In part 1, I described how reducing government spending on schools, in England, offers little economic advantage. In fact, it is highly likely that it would contribute to increasing national debt. I will look at the contribution to the economy in part 3. In this post I answer the question, how much should we spend on schools? And, how much should we spend to overcome the two key issues in education:
- The quality of students’ learning, progress and outcomes.
- Teacher recruitment and retention.
My solution includes reducing teacher contact time by increasing the number of teachers in schools. This would improve recruitment and retention, as the job would be more attractive. I would increase spending on research and development in HEI, the third sector and in collaboration with schools. I would increase teachers’ pay. Finally I would considerably increase the number of teachers training to teach and also improve the quality of training.
For this post, I have developed a simple spending model to be implemented over a ten-year period. Although this model is simple, I intend that it explains and illustrates the nature of education spending and that it may be the basis of more sophisticated modelling later. Most of all I want to show that funding is not a barrier to developing a world- class school system, with the highest standards of practice, professionalism and innovation.
Increasing pay and teacher supply
I propose the following:
- Teachers’ pay increases 3% per year for ten years.
- Increase the number of training places for teachers to 50,000 each year – this would be a fully-funded two-year masters course combining school-based practicum/ internship with Higher Education-based programmes. This is intended to add an additional 15,000 teachers into schools each year in order to reduce workload and increase the quality of teaching and learning (see Table 1).
Projected spending over ten years
Now I bring these elements together. In Table 2 I have included the cost of additional teacher training, the salaries of additional teachers , the total numbers of teachers in schools , teachers’ average salaries , the cost of increased pay, additional research and development spending (£100 million per annum). I have then calculated total spending as a percentage of GDP.What this shows is that generous investment in schools does not have a major effect on overall spending on education. Notice, in particular, total additional spending in row 8 of Table 2. There is a small increase in spending but as a percentage of GDP it remains reasonable; judging by international comparisons (see Figure 2).
Effectively, then, the problems we have with learning and progress, and teacher recruitment and retention could be solved. It begs the question why does the government choose not to?
In this model, after ten years, education spending as a percentage of GDP would be 5.7% (see Table 2). This is comparable with other developed nations, notably Finland which is often cited as an example of an effective education system (see Figure 1).In part 3, I will look at the multiplier effect to see how additional investment might have a positive long-term effect on GDP.
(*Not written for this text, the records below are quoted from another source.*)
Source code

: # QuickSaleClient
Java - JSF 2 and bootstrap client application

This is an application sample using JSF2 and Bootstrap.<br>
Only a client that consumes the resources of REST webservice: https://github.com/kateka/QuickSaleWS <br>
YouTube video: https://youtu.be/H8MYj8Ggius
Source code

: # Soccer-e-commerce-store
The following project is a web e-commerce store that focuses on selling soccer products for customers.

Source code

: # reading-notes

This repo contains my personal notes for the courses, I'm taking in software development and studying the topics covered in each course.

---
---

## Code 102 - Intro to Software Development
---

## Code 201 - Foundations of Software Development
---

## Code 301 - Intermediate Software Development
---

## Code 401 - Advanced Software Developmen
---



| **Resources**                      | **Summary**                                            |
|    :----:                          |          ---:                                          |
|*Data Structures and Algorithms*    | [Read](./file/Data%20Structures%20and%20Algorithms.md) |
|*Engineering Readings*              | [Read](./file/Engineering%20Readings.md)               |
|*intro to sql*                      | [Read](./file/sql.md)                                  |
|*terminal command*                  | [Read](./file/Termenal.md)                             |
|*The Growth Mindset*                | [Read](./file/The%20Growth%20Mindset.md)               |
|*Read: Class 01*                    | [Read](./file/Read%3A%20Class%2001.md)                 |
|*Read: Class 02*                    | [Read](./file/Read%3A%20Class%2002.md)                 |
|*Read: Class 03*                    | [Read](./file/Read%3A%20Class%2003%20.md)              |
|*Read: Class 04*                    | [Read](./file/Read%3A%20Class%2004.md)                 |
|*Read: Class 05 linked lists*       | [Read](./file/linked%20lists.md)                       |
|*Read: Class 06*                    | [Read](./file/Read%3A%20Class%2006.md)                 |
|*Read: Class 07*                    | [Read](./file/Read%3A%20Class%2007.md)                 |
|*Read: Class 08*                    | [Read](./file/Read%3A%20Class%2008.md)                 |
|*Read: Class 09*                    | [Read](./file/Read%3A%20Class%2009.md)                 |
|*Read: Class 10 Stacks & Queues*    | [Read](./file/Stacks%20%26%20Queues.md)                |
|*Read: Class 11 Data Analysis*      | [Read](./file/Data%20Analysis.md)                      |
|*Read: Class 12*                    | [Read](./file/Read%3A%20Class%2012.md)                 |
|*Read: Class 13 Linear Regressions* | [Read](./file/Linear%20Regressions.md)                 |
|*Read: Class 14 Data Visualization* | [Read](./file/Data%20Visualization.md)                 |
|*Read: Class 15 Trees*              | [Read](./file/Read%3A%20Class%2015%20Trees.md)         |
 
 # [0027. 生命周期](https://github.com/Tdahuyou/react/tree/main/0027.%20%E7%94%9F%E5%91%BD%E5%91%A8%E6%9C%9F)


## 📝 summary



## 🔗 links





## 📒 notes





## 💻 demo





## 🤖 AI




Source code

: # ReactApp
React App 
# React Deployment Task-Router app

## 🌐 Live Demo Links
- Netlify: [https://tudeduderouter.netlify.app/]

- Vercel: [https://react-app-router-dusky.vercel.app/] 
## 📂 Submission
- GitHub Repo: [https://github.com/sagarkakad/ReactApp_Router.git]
 I have not included an increase in student numbers. However, the model could be scaled accordingly, to consider the effects of increased student numbers.
 The current average teachers salary and teacher numbers have been sourced from the School workforce data. In November 2014, average teachers’ annual pay £37,400. The total number of teachers in England (primary, secondary schools) is 454,900. The total annual salary bill is £17 billion.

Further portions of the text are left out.